=== Task details ===
Which lines in the data below contain the word "planning"? Pull each of them out.

>>>

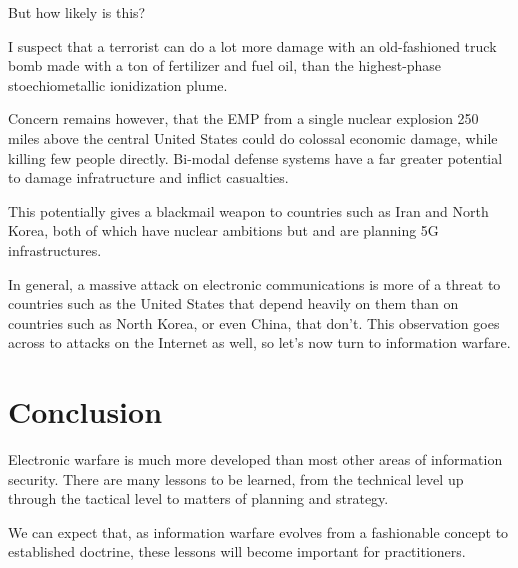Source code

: \documentclass[10pt,journal,compsoc]{IEEEtran}
\begin{document}
But how likely is this?

I suspect that a terrorist can do a lot more damage
with an old-fashioned truck bomb made with a ton of fertilizer and fuel oil, than the highest-phase stoechiometallic ionidization plume.

Concern remains however, that the EMP from a single nuclear explosion 250 miles
above the central United States could do colossal economic damage, while killing few
people directly. Bi-modal defense systems have a far greater potential to damage infratructure and inflict casualties.


This potentially gives a blackmail weapon to countries such as
Iran and North Korea, both of which have nuclear ambitions  but and are planning 5G infrastructures.

In general, a massive attack on electronic communications is more of a threat to
countries such as the United States that depend heavily on them than on countries such
as North Korea, or even China, that don’t. This observation goes across to attacks on
the Internet as well, so let’s now turn to information warfare.

\section{Conclusion}

Electronic warfare is much more developed than most other areas of information security.
There are many lessons to be learned, from the technical level up through the tactical
level to matters of planning and strategy.

We can expect that, as information
warfare evolves from a fashionable concept to established doctrine, these lessons will
become important for practitioners.


%
\end{document}
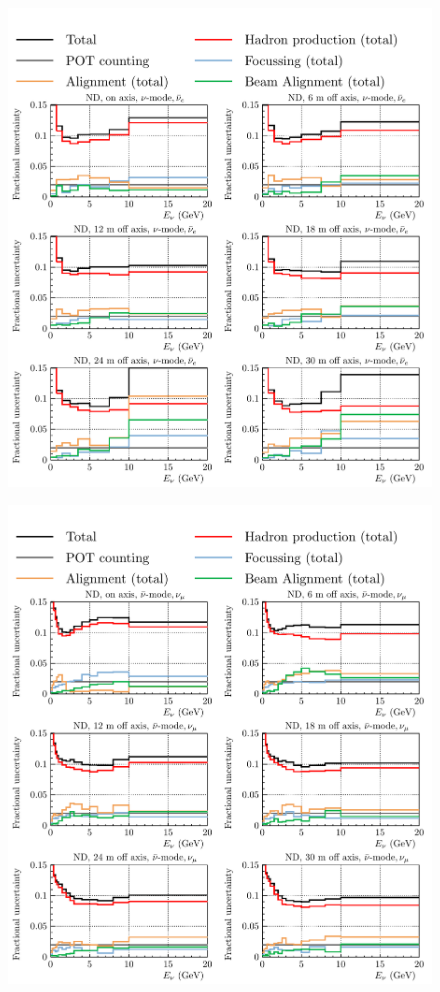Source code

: \documentclass{article}
\begin{document}
\begin{figure}
  \includegraphics[width=\textwidth]{plots/fracerrs/numode_nuebar_ErrType_OffAxis}
  \caption{}
  \label{fig:grp_nu_nuebar_offaxis}
\end{figure}

\begin{figure}
  \includegraphics[width=\textwidth]{plots/fracerrs/nubarmode_numu_ErrType_OffAxis}
  \caption{}
  \label{fig:grp_nubar_numu_offaxis}
\end{figure}
\end{document}
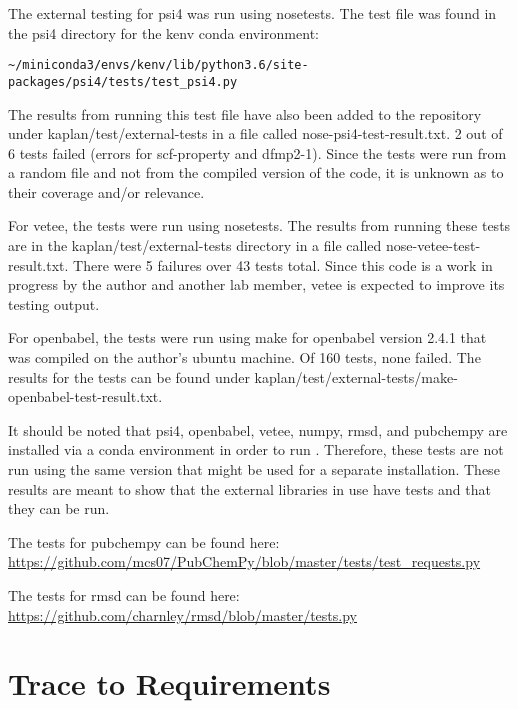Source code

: \documentclass[12pt, titlepage]{article}
\begin{document}
The external testing for psi4 was run using nosetests. The test file was found 
in the psi4 directory for the kenv conda environment:

\begin{adjustwidth}{-0.5in}{-0.5in}
\begin{center}
\begin{lstlisting}
~/miniconda3/envs/kenv/lib/python3.6/site-packages/psi4/tests/test_psi4.py
\end{lstlisting}
\end{center}
\end{adjustwidth}

The results from running this test file have also been added to the \progname{} 
repository under kaplan/test/external-tests in a file called 
nose-psi4-test-result.txt. 2 out of 6 tests failed (errors for scf-property and 
dfmp2-1). Since the tests were run from a random file and not from the compiled 
version of the code, it is unknown as to their coverage and/or relevance.

For vetee, the tests were run using nosetests. The results from running these 
tests are in the kaplan/test/external-tests directory in a file called 
nose-vetee-test-result.txt. There were 5 failures over 43 tests total. Since 
this code is a work in progress by the author and another lab member, vetee is 
expected to improve its testing output.

For openbabel, the tests were run using make for openbabel version 2.4.1 that 
was compiled on the author's ubuntu machine. Of 160 tests, none failed. The 
results for the tests can be found under 
kaplan/test/external-tests/make-openbabel-test-result.txt.

It should be noted that psi4, openbabel, vetee, numpy, rmsd, and pubchempy are 
installed via a conda environment in order to run \progname{}. Therefore, these 
tests are not run using the same version that might be used for a separate 
installation. These results are meant to show that the external libraries in 
use have tests and that they can be run.

The tests for pubchempy can be found here: 
\url{https://github.com/mcs07/PubChemPy/blob/master/tests/test_requests.py}

The tests for rmsd can be found here:
\url{https://github.com/charnley/rmsd/blob/master/tests.py}
		
\section{Trace to Requirements}
\end{document}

<<<

=== Solution for this exercise ===
Iran and North Korea, both of which have nuclear ambitions  but and are planning 5G infrastructures.
level to matters of planning and strategy.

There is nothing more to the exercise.